The star violinist is now sixty-five and his recordings have been nominated for Grammy prizes on twenty-one occasions. However in his twenties, Zukerman became a little bored with just being a soloist and seriously considered becoming a professional tennis player. He always took an old style wooden racket in his violin case and wherever he performed in the world, he would be sure to drive from the airport straight to the nearest tennis club, and then rush back to the court after rehearsals. Luckily for music lovers, he decided to stick to his initial profession and instead poured his excess energy into conducting, teaching and playing chamber music.

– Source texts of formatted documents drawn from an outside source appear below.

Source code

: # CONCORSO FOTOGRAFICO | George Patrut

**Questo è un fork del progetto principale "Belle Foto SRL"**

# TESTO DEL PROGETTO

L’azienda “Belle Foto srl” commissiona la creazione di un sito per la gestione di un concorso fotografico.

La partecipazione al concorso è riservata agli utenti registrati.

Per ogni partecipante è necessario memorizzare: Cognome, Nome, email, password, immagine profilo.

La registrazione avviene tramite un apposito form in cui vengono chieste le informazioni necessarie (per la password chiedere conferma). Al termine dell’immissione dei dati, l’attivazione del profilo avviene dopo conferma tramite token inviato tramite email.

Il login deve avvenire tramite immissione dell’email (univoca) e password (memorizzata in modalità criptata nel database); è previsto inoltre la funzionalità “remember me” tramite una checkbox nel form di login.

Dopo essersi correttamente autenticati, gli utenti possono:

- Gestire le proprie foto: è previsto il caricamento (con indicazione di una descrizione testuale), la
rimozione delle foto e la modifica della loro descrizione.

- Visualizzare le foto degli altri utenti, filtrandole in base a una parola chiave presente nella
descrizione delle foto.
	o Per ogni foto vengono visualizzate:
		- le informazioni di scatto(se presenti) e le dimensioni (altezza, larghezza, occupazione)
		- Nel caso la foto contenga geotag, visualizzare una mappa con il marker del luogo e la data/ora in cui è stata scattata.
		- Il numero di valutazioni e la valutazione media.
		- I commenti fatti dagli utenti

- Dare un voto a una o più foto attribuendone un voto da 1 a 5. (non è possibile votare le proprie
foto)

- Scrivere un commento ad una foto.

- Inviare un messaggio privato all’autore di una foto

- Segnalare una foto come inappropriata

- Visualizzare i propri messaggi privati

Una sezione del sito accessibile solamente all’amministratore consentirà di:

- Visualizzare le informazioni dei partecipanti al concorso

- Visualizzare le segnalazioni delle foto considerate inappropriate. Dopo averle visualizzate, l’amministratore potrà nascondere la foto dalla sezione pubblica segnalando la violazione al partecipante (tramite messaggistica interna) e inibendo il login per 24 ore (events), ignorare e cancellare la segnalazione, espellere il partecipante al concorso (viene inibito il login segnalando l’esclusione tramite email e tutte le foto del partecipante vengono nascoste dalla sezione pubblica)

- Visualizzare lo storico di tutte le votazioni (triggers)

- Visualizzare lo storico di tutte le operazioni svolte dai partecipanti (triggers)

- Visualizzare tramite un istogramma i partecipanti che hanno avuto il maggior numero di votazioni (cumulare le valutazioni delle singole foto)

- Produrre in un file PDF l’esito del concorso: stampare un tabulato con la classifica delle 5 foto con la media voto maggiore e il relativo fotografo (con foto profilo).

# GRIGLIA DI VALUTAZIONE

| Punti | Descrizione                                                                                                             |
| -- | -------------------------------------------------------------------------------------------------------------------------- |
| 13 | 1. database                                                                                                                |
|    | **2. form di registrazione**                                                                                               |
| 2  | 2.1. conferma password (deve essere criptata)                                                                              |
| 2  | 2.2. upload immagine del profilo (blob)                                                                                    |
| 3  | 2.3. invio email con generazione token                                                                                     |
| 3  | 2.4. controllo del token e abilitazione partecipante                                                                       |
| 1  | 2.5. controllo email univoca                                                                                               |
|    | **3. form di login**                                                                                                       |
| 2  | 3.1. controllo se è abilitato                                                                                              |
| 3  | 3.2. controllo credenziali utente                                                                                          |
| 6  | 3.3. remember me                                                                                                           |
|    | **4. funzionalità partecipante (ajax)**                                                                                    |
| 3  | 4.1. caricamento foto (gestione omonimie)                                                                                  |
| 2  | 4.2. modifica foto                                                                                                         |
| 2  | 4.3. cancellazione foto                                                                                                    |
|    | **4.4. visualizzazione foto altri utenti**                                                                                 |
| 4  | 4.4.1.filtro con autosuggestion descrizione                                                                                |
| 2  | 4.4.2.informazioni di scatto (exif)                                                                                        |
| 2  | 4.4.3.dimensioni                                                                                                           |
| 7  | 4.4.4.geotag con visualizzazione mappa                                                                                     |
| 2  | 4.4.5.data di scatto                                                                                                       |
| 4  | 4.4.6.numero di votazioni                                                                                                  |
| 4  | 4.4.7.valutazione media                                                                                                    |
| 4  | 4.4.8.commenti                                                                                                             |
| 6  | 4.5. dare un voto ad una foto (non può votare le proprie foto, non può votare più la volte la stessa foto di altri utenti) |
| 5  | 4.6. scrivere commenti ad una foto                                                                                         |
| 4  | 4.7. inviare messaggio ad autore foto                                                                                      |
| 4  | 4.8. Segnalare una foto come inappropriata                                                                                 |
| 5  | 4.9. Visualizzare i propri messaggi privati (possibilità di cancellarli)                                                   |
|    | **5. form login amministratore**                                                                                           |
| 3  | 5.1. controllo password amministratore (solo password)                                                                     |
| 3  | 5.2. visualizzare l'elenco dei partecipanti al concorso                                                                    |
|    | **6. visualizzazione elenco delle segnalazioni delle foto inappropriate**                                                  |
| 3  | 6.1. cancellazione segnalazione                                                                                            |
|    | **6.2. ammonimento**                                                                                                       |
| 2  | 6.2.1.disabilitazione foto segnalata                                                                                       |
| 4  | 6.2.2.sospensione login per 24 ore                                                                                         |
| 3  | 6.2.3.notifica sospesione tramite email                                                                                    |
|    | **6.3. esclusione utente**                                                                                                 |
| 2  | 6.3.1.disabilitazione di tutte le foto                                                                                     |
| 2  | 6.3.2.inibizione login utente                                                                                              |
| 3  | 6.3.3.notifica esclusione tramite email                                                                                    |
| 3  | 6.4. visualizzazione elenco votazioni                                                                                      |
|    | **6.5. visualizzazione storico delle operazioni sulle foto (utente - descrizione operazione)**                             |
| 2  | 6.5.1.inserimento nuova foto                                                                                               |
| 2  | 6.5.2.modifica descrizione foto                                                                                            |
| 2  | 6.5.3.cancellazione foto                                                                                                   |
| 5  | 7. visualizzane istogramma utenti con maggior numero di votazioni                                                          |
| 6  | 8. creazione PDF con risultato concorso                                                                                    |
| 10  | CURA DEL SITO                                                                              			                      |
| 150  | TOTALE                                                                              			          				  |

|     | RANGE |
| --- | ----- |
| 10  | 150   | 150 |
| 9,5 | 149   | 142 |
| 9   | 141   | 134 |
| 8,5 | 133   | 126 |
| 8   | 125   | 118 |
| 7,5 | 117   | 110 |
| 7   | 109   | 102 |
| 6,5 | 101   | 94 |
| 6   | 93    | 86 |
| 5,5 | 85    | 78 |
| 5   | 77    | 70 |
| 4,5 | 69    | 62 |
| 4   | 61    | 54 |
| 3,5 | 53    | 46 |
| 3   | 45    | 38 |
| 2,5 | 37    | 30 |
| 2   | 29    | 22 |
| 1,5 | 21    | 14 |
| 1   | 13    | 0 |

He first became a conductor with the English Chamber Orchestra, then for seven years was the music director of the Saint Paul Chamber Orchestra (the only standing professional chamber orchestra in the USA). In 1993 he began teaching at the Manhattan School of Music in New York, and as he was constantly engaged across the world as both soloist and conductor, became a pioneer in the trend for internet-based distance teaching in music. In 1998 he accepted the post of leader of Canada's National Arts Centre Orchestra, and in Ottawa launched some wide-ranging teaching programmes. This is where he met his third wife, some twenty years his junior, Amanda Forsyth. The charming cellist happened to be the leader of the cello section of the orchestra and a member of the Zukerman Chamber Players which her husband founded in 2002. Indeed, Zukerman accompanied the ensemble to Budapest in 2011.

So, February 2014 will be the first time Pinchas Zukerman has performed at the Liszt Academy. From his perspective, it is the venue that provides the novelty. For the Budapest audience, they will have the privilege of experiencing all facets of this well-travelled musician: on this occasion Zukerman will be playing the violin, performing chamber music and conducting. And to top it all, maybe he will be holding improvised masterclasses during rehearsals– as he has done before – for the luckiest talents of the Liszt Academy. At least, as long as he isn't seduced away to play a game of tennis!